But now, he also wanted Grace.
All day he’d been too focused on the ambassador and avenging Sir Henry’s murder to let her slip unbidden into his mind and distract him. But now she returned with the force of a punch to his gut.
Rather, it was the absence of her in his life that hit him. Because she should have been right here waiting for him when he returned, to welcome him home and put him to bed.
Instead, she was half a country away, and he was nursing a drink alone.
Nothing odd about that; he often finished the evening with a drink in his study. Alone. But never before had the silence and stillness of the house bothered him as it did tonight, because he now knew what it was like to have a woman’s warmth, affection, and trust, only to have it taken away.
A soft scratch at the door, followed by the clearing of a throat. “Your lordship?”
His butler Wilkins. Most likely there at his valet’s urging. “Tell Hodges I’m staying in for the rest of the evening. I’ll take a bath and a dinner tray in my rooms.”
“Certainly, sir. But you have a caller.”
Without bothering to open his eyes, he made a half-hearted dismissive wave with his hand. “No visitors this evening.” He added, “Or tomorrow.”
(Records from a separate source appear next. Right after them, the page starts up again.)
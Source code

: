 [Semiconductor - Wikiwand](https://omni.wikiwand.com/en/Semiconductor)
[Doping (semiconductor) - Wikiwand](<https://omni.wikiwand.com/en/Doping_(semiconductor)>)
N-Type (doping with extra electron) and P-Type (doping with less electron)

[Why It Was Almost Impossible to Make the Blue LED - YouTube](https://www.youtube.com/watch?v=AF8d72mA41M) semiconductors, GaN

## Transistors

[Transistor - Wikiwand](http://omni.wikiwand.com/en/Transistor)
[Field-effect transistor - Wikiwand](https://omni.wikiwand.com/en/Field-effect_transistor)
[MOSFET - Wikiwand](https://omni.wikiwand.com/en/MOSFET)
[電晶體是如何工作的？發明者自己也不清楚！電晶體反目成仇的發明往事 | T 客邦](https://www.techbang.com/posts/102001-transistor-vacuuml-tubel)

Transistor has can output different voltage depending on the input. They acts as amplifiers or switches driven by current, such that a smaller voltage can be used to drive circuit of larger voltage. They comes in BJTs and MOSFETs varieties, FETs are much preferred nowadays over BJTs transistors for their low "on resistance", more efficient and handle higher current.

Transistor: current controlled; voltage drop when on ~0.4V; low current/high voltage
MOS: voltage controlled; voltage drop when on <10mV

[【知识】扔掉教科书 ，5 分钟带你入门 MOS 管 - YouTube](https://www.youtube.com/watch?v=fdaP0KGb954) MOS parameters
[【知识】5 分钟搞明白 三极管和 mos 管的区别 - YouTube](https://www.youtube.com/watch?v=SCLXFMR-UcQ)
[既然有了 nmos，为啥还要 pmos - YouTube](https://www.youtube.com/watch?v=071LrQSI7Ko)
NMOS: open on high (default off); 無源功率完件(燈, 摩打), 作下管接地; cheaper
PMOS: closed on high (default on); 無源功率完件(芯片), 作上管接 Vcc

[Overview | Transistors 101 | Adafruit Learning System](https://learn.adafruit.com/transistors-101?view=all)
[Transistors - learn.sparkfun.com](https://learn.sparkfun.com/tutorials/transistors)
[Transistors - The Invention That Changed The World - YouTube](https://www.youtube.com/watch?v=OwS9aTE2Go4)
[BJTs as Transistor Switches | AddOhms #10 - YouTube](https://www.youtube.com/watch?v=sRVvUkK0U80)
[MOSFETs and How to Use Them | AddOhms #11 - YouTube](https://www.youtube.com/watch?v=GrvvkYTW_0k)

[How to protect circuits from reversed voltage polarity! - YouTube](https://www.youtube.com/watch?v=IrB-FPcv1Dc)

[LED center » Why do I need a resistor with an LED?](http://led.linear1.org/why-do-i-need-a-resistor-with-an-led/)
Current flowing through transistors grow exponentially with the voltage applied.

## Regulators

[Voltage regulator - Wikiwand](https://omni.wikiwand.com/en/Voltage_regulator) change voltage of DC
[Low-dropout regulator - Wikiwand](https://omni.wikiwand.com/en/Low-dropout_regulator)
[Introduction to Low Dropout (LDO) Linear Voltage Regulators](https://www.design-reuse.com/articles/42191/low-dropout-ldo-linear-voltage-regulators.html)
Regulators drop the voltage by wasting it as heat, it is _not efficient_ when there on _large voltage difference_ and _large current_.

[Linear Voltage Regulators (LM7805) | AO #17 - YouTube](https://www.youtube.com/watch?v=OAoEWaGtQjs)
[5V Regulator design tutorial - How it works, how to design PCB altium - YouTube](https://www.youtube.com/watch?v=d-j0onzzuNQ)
All day the house had been bombarded with friends, well-wishers, and other bloodsuckers simply looking to use him to gain advantage for themselves, and enough of them to cover the silver salver on the entry hall table beneath a mound of calling cards. He didn’t have the energy nor the desire to sit through stilted social calls. Certainly not tonight.
“But this one is unusual, sir,” Wilkins ventured, undeterred.
Ross opened one eye and crooked its brow.
“A boy,” the butler explained. “Master Ethan Alden.”
“Ethan Lockwood Alden,” the boy corrected from the hall behind the butler as he stuck his head around the corner of the doorway.
Ross bolted up from the chair. He rushed past Wilkins to grab the boy into his arms and laughingly whirled him in a circle, all his fatigue instantly gone. His heart leapt with happiness. Grace had come to London! She’d decided to be with him after all, and he could barely contain the raw pleasure surging through him.
“Where’s your mother?” Ross released Ethan and ran into the hall. “Grace! Why didn’t you—”
He froze mid-step. Grace wasn’t there.
He charged down the hall to the drawing room, only to find it empty. When he returned—taking desperate glances into each room he passed, although his sinking heart knew he wouldn’t find her in any of them—Ethan stood in the doorway, his little chin lifted into the air defiantly, and his young eyes blazing.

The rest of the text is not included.